The Data Retention (EC Directive) Regulations 2009

Reference: UK/2009/SI/859

The Data Retention (EC Directive) Regulations 2009 set out the UK's regime for retaining communications data for specific purposes which include the prevention and detection of crime and terrorism, economic well-being and national security.

The rules directly affect communications services providers. They deploy retention software across their systems and networks to meet both business and regulatory retention requirements.

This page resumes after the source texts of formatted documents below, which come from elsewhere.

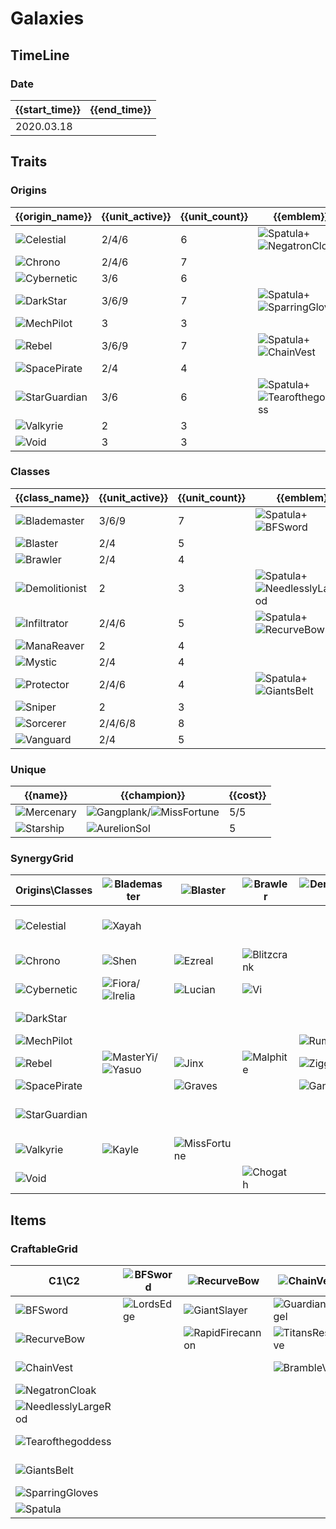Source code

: # Galaxies

## TimeLine
### Date
| {{start_time}} | {{end_time}} |
| -              | -            |
| 2020.03.18     |              |

## Traits
### Origins
| {{origin_name}}                                          | {{unit_active}} | {{unit_count}} | {{emblem}}                                                                                                    | {{desc}} |
| -                                                        | -               | -              | -                                                                                                             | -        |
| ![Celestial](../tfttraits/icon/set3/Celestial.png)       | 2/4/6           | 6              | ![Spatula](../tftitems/icon/set3/Spatula.png)+![NegatronCloak](../tftitems/icon/set3/NegatronCloak.png)       |          |
| ![Chrono](../tfttraits/icon/set3/Chrono.png)             | 2/4/6           | 7              |                                                                                                               |          |
| ![Cybernetic](../tfttraits/icon/set3/Cybernetic.png)     | 3/6             | 6              |                                                                                                               |          |
| ![DarkStar](../tfttraits/icon/set3/Darkstar.png)         | 3/6/9           | 7              | ![Spatula](../tftitems/icon/set3/Spatula.png)+![SparringGloves](../tftitems/icon/set3/SparringGloves.png)     |          |
| ![MechPilot](../tfttraits/icon/set3/MechPilot.png)       | 3               | 3              |                                                                                                               |          |
| ![Rebel](../tfttraits/icon/set3/RebelMedal.png)          | 3/6/9           | 7              | ![Spatula](../tftitems/icon/set3/Spatula.png)+![ChainVest](../tftitems/icon/set3/ChainVest.png)               |          |
| ![SpacePirate](../tfttraits/icon/set3/SpacePirate.png)   | 2/4             | 4              |                                                                                                               |          |
| ![StarGuardian](../tfttraits/icon/set3/Starguardian.png) | 3/6             | 6              | ![Spatula](../tftitems/icon/set3/Spatula.png)+![Tearofthegoddess](../tftitems/icon/set3/Tearofthegoddess.png) |          |
| ![Valkyrie](../tfttraits/icon/set3/Valkyrie.png)         | 2               | 3              |                                                                                                               |          |
| ![Void](../tfttraits/icon/set3/Void.png)                 | 3               | 3              |                                                                                                               |          |

### Classes
| {{class_name}}                                                  | {{unit_active}} | {{unit_count}} | {{emblem}}                                                                                                        | {{desc}} |
| -                                                               | -               | -              | -                                                                                                                 | -        |
| ![Blademaster](../tfttraits/icon/set3/BladeoftheRuinedKing.png) | 3/6/9           | 7              | ![Spatula](../tftitems/icon/set3/Spatula.png)+![BFSword](../tftitems/icon/set3/BFSword.png)                       |          |
| ![Blaster](../tfttraits/icon/set3/Blaster.png)                  | 2/4             | 5              |                                                                                                                   |          |
| ![Brawler](../tfttraits/icon/set3/Brawler.png)                  | 2/4             | 4              |                                                                                                                   |          |
| ![Demolitionist](../tfttraits/icon/set3/Demolitionist.png)      | 2               | 3              | ![Spatula](../tftitems/icon/set3/Spatula.png)+![NeedlesslyLargeRod](../tftitems/icon/set3/NeedlesslyLargeRod.png) |          |
| ![Infiltrator](../tfttraits/icon/set3/Infiltrator.png)          | 2/4/6           | 5              | ![Spatula](../tftitems/icon/set3/Spatula.png)+![RecurveBow](../tftitems/icon/set3/RecurveBow.png)                 |          |
| ![ManaReaver](../tfttraits/icon/set3/ManaReaver.png)            | 2               | 4              |                                                                                                                   |          |
| ![Mystic](../tfttraits/icon/set3/Mystic.png)                    | 2/4             | 4              |                                                                                                                   |          |
| ![Protector](../tfttraits/icon/set3/Protector.png)              | 2/4/6           | 4              | ![Spatula](../tftitems/icon/set3/Spatula.png)+![GiantsBelt](../tftitems/icon/set3/GiantsBelt.png)                 |          |
| ![Sniper](../tfttraits/icon/set3/Sniper.png)                    | 2               | 3              |                                                                                                                   |          |
| ![Sorcerer](../tfttraits/icon/set3/Sorcerer.png)                | 2/4/6/8         | 8              |                                                                                                                   |          |
| ![Vanguard](../tfttraits/icon/set3/Vanguard.png)                | 2/4             | 5              |                                                                                                                   |          |

### Unique
| {{name}}                                           | {{champion}}                                                                                                    | {{cost}} |
| -                                                  | -                                                                                                               | -        |
| ![Mercenary](../tfttraits/icon/set3/Mercenary.png) | ![Gangplank](../tftchampions/icon/set3/Gangplank.png)/![MissFortune](../tftchampions/icon/set3/MissFortune.png) | 5/5      |
| ![Starship](../tfttraits/icon/set3/Starship.png)   | ![AurelionSol](../tftchampions/icon/set3/AurelionSol.png)                                                       | 5        |

### SynergyGrid
| Origins\Classes                                          | ![Blademaster](../tfttraits/icon/set3/BladeoftheRuinedKing.png)                                   | ![Blaster](../tfttraits/icon/set3/Blaster.png)            | ![Brawler](../tfttraits/icon/set3/Brawler.png)          | ![Demolitionist](../tfttraits/icon/set3/Demolitionist.png) | ![Infiltrator](../tfttraits/icon/set3/Infiltrator.png) | ![ManaReaver](../tfttraits/icon/set3/ManaReaver.png) | ![Mystic](../tfttraits/icon/set3/Mystic.png)    | ![Protector](../tfttraits/icon/set3/Protector.png)                                              | ![Sniper](../tfttraits/icon/set3/Sniper.png)      | ![Sorcerer](../tfttraits/icon/set3/Sorcerer.png)                                                                                      | ![Vanguard](../tfttraits/icon/set3/Vanguard.png)          |
| -                                                        | -                                                                                                 | -                                                         | -                                                       | -                                                          | -                                                      | -                                                    | -                                               | -                                                                                               | -                                                 | -                                                                                                                                     | -                                                         |
| ![Celestial](../tfttraits/icon/set3/Celestial.png)       | ![Xayah](../tftchampions/icon/set3/Xayah.png)                                                     |                                                           |                                                         |                                                            |                                                        | ![Kassadin](../tftchampions/icon/set3/Kassadin.png)  | ![Lulu](../tftchampions/icon/set3/Lulu.png)     | ![Rakan](../tftchampions/icon/set3/Rakan.png)/![XinZhao](../tftchampions/icon/set3/XinZhao.png) | ![Ashe](../tftchampions/icon/set3/Ashe.png)       |                                                                                                                                       |                                                           |
| ![Chrono](../tfttraits/icon/set3/Chrono.png)             | ![Shen](../tftchampions/icon/set3/Shen.png)                                                       | ![Ezreal](../tftchampions/icon/set3/Ezreal.png)           | ![Blitzcrank](../tftchampions/icon/set3/Blitzcrank.png) |                                                            |                                                        | ![Thresh](../tftchampions/icon/set3/Thresh.png)      |                                                 |                                                                                                 | ![Caitlyn](../tftchampions/icon/set3/Caitlyn.png) | ![TwistedFate](../tftchampions/icon/set3/TwistedFate.png)                                                                             | ![MonkeyKing](../tftchampions/icon/set3/MonkeyKing.png)   |
| ![Cybernetic](../tfttraits/icon/set3/Cybernetic.png)     | ![Fiora](../tftchampions/icon/set3/Fiora.png)/![Irelia](../tftchampions/icon/set3/Irelia.png)     | ![Lucian](../tftchampions/icon/set3/Lucian.png)           | ![Vi](../tftchampions/icon/set3/Vi.png)                 |                                                            | ![Ekko](../tftchampions/icon/set3/Ekko.png)            | ![Irelia](../tftchampions/icon/set3/Irelia.png)      |                                                 |                                                                                                 |                                                   |                                                                                                                                       | ![Leona](../tftchampions/icon/set3/Leona.png)             |
| ![DarkStar](../tfttraits/icon/set3/Darkstar.png)         |                                                                                                   |                                                           |                                                         |                                                            | ![Shaco](../tftchampions/icon/set3/Shaco.png)          |                                                      | ![Karma](../tftchampions/icon/set3/Karma.png)   | ![JarvanIV](../tftchampions/icon/set3/JarvanIV.png)                                             | ![Jhin](../tftchampions/icon/set3/Jhin.png)       | ![Lux](../tftchampions/icon/set3/Lux.png)/![Xerath](../tftchampions/icon/set3/Xerath.png)                                             | ![Mordekaiser](../tftchampions/icon/set3/Mordekaiser.png) |
| ![MechPilot](../tfttraits/icon/set3/MechPilot.png)       |                                                                                                   |                                                           |                                                         | ![Rumble](../tftchampions/icon/set3/Rumble.png)            | ![Fizz](../tftchampions/icon/set3/Fizz.png)            |                                                      |                                                 |                                                                                                 |                                                   | ![Annie](../tftchampions/icon/set3/Annie.png)                                                                                         |                                                           |
| ![Rebel](../tfttraits/icon/set3/RebelMedal.png)          | ![MasterYi](../tftchampions/icon/set3/MasterYi.png)/![Yasuo](../tftchampions/icon/set3/Yasuo.png) | ![Jinx](../tftchampions/icon/set3/Jinx.png)               | ![Malphite](../tftchampions/icon/set3/Malphite.png)     | ![Ziggs](../tftchampions/icon/set3/Ziggs.png)              |                                                        |                                                      | ![Sona](../tftchampions/icon/set3/Sona.png)     |                                                                                                 |                                                   |                                                                                                                                       |                                                           |
| ![SpacePirate](../tfttraits/icon/set3/SpacePirate.png)   |                                                                                                   | ![Graves](../tftchampions/icon/set3/Graves.png)           |                                                         | ![Gangplank](../tftchampions/icon/set3/Gangplank.png)      |                                                        | ![Darius](../tftchampions/icon/set3/Darius.png)      |                                                 |                                                                                                 |                                                   |                                                                                                                                       | ![Jayce](../tftchampions/icon/set3/Jayce.png)             |
| ![StarGuardian](../tfttraits/icon/set3/Starguardian.png) |                                                                                                   |                                                           |                                                         |                                                            |                                                        |                                                      | ![Soraka](../tftchampions/icon/set3/Soraka.png) | ![Neeko](../tftchampions/icon/set3/Neeko.png)                                                   |                                                   | ![Ahri](../tftchampions/icon/set3/Ahri.png)/![Syndra](../tftchampions/icon/set3/Syndra.png)/![Zoe](../tftchampions/icon/set3/Zoe.png) | ![Poppy](../tftchampions/icon/set3/Poppy.png)             |
| ![Valkyrie](../tfttraits/icon/set3/Valkyrie.png)         | ![Kayle](../tftchampions/icon/set3/Kayle.png)                                                     | ![MissFortune](../tftchampions/icon/set3/MissFortune.png) |                                                         |                                                            | ![Kaisa](../tftchampions/icon/set3/Kaisa.png)          |                                                      |                                                 |                                                                                                 |                                                   |                                                                                                                                       |                                                           |
| ![Void](../tfttraits/icon/set3/Void.png)                 |                                                                                                   |                                                           | ![Chogath](../tftchampions/icon/set3/Chogath.png)       |                                                            | ![KhaZix](../tftchampions/icon/set3/KhaZix.png)        |                                                      |                                                 |                                                                                                 |                                                   | ![Velkoz](../tftchampions/icon/set3/Velkoz.png)                                                                                       |                                                           |

## Items
### CraftableGrid
| C1\C2                                                               | ![BFSword](../tftitems/icon/set3/BFSword.png)     | ![RecurveBow](../tftitems/icon/set3/RecurveBow.png)           | ![ChainVest](../tftitems/icon/set3/ChainVest.png)         | ![NegatronCloak](../tftitems/icon/set3/NegatronCloak.png)       | ![NeedlesslyLargeRod](../tftitems/icon/set3/NeedlesslyLargeRod.png)       | ![Tearofthegoddess](../tftitems/icon/set3/Tearofthegoddess.png) | ![GiantsBelt](../tftitems/icon/set3/GiantsBelt.png)         | ![SparringGloves](../tftitems/icon/set3/SparringGloves.png) | ![Spatula](../tftitems/icon/set3/Spatula.png)                           |
| -                                                                   | -                                                 | -                                                             | -                                                         | -                                                               | -                                                                         | -                                                               | -                                                           | -                                                           | -                                                                       |
| ![BFSword](../tftitems/icon/set3/BFSword.png)                       | ![LordsEdge](../tftitems/icon/set3/LordsEdge.png) | ![GiantSlayer](../tftitems/icon/set3/GiantSlayer.png)         | ![GuardianAngel](../tftitems/icon/set3/GuardianAngel.png) | ![Bloodthirster](../tftitems/icon/set3/Bloodthirster.png)       | ![HextechGunblade](../tftitems/icon/set3/HextechGunblade.png)             | ![SpearofShojin](../tftitems/icon/set3/SpearofShojin.png)       | ![ZekesHerald](../tftitems/icon/set3/ZekesHerald.png)       | ![InfinityEdge](../tftitems/icon/set3/InfinityEdge.png)     | ![BladeoftheRuinedKing](../tftitems/icon/set3/BladeoftheRuinedKing.png) |
| ![RecurveBow](../tftitems/icon/set3/RecurveBow.png)                 |                                                   | ![RapidFirecannon](../tftitems/icon/set3/RapidFirecannon.png) | ![TitansResolve](../tftitems/icon/set3/TitansResolve.png) | ![RunaansHurricane](../tftitems/icon/set3/RunaansHurricane.png) | ![GuinsoosRageblade](../tftitems/icon/set3/GuinsoosRageblade.png)         | ![StatikkShiv](../tftitems/icon/set3/StatikkShiv.png)           | ![ZzRotPortal](../tftitems/icon/set3/ZzRotPortal.png)       | ![LastWhisper](../tftitems/icon/set3/LastWhisper.png)       | ![Infiltrator](../tftitems/icon/set3/Infiltrator.png)                   |
| ![ChainVest](../tftitems/icon/set3/ChainVest.png)                   |                                                   |                                                               | ![BrambleVest](../tftitems/icon/set3/BrambleVest.png)     | ![SwordBreaker](../tftitems/icon/set3/SwordBreaker.png)         | ![LocketoftheIronSolari](../tftitems/icon/set3/LocketoftheIronSolari.png) | ![FrozenHeart](../tftitems/icon/set3/FrozenHeart.png)           | ![RedBuff](../tftitems/icon/set3/RedBuff.png)               | ![Shroud](../tftitems/icon/set3/Shroud.png)                 | ![RebelMedal](../tftitems/icon/set3/RebelMedal.png)                     |
| ![NegatronCloak](../tftitems/icon/set3/NegatronCloak.png)           |                                                   |                                                               |                                                           | ![DragonsClaw](../tftitems/icon/set3/DragonsClaw.png)           | ![IonicSpark](../tftitems/icon/set3/IonicSpark.png)                       | ![Chalice](../tftitems/icon/set3/Chalice.png)                   | ![Zephyr](../tftitems/icon/set3/Zephyr.png)                 | ![Quicksilver](../tftitems/icon/set3/Quicksilver.png)       | ![Celestial](../tftitems/icon/set3/Celestial.png)                       |
| ![NeedlesslyLargeRod](../tftitems/icon/set3/NeedlesslyLargeRod.png) |                                                   |                                                               |                                                           |                                                                 | ![RabadonsDeathcap](../tftitems/icon/set3/RabadonsDeathcap.png)           | ![LudensEcho](../tftitems/icon/set3/LudensEcho.png)             | ![Morellonomicon](../tftitems/icon/set3/Morellonomicon.png) | ![ArcaneGauntlet](../tftitems/icon/set3/ArcaneGauntlet.png) | ![Demolitionist](../tftitems/icon/set3/Demolitionist.png)               |
| ![Tearofthegoddess](../tftitems/icon/set3/Tearofthegoddess.png)     |                                                   |                                                               |                                                           |                                                                 |                                                                           | ![SeraphsEmbrace](../tftitems/icon/set3/SeraphsEmbrace.png)     | ![Redemption](../tftitems/icon/set3/Redemption.png)         | ![HandofJustice](../tftitems/icon/set3/HandofJustice.png)   | ![Starguardian](../tftitems/icon/set3/Starguardian.png)                 |
| ![GiantsBelt](../tftitems/icon/set3/GiantsBelt.png)                 |                                                   |                                                               |                                                           |                                                                 |                                                                           |                                                                 | ![WarmogsArmor](../tftitems/icon/set3/WarmogsArmor.png)     | ![Backhand](../tftitems/icon/set3/Backhand.png)             | ![Protector](../tftitems/icon/set3/Protector.png)                       |
| ![SparringGloves](../tftitems/icon/set3/SparringGloves.png)         |                                                   |                                                               |                                                           |                                                                 |                                                                           |                                                                 |                                                             | ![ThiefsGloves](../tftitems/icon/set3/ThiefsGloves.png)     | ![Darkstar](../tftitems/icon/set3/Darkstar.png)                         |
| ![Spatula](../tftitems/icon/set3/Spatula.png)                       |                                                   |                                                               |                                                           |                                                                 |                                                                           |                                                                 |                                                             |                                                             | ![ForceofNature](../tftitems/icon/set3/ForceofNature.png)               |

However, organisations also need to be aware of the retention regime when managing staff use of communications.

European directive

The Data Retention (EC Directive) Regulations 2009 implement Directive 2006/24/EC on the retention of data generated or processed in connection with the provision of publicly available electronic communications services or of public communications networks (‘Data Retention Directive’) and amending Directive 2002/58/EC on Privacy in Electronic Communications.

UK implementation

The Data Retention (EC Directive) Regulations 2007 implemented the Directive for fixed network & mobile telephony only. The UK postponed the Directive’s application to communications data retention relating to Internet access, Internet telephony & Internet e-mail. These new Regulations now implement the Directive with respect to this data, and revoke the 2007 Regulations.

Retention period

All communications data must now be retained for 12 months. The Regulations do not deal with the retention of the content of an electronic communication.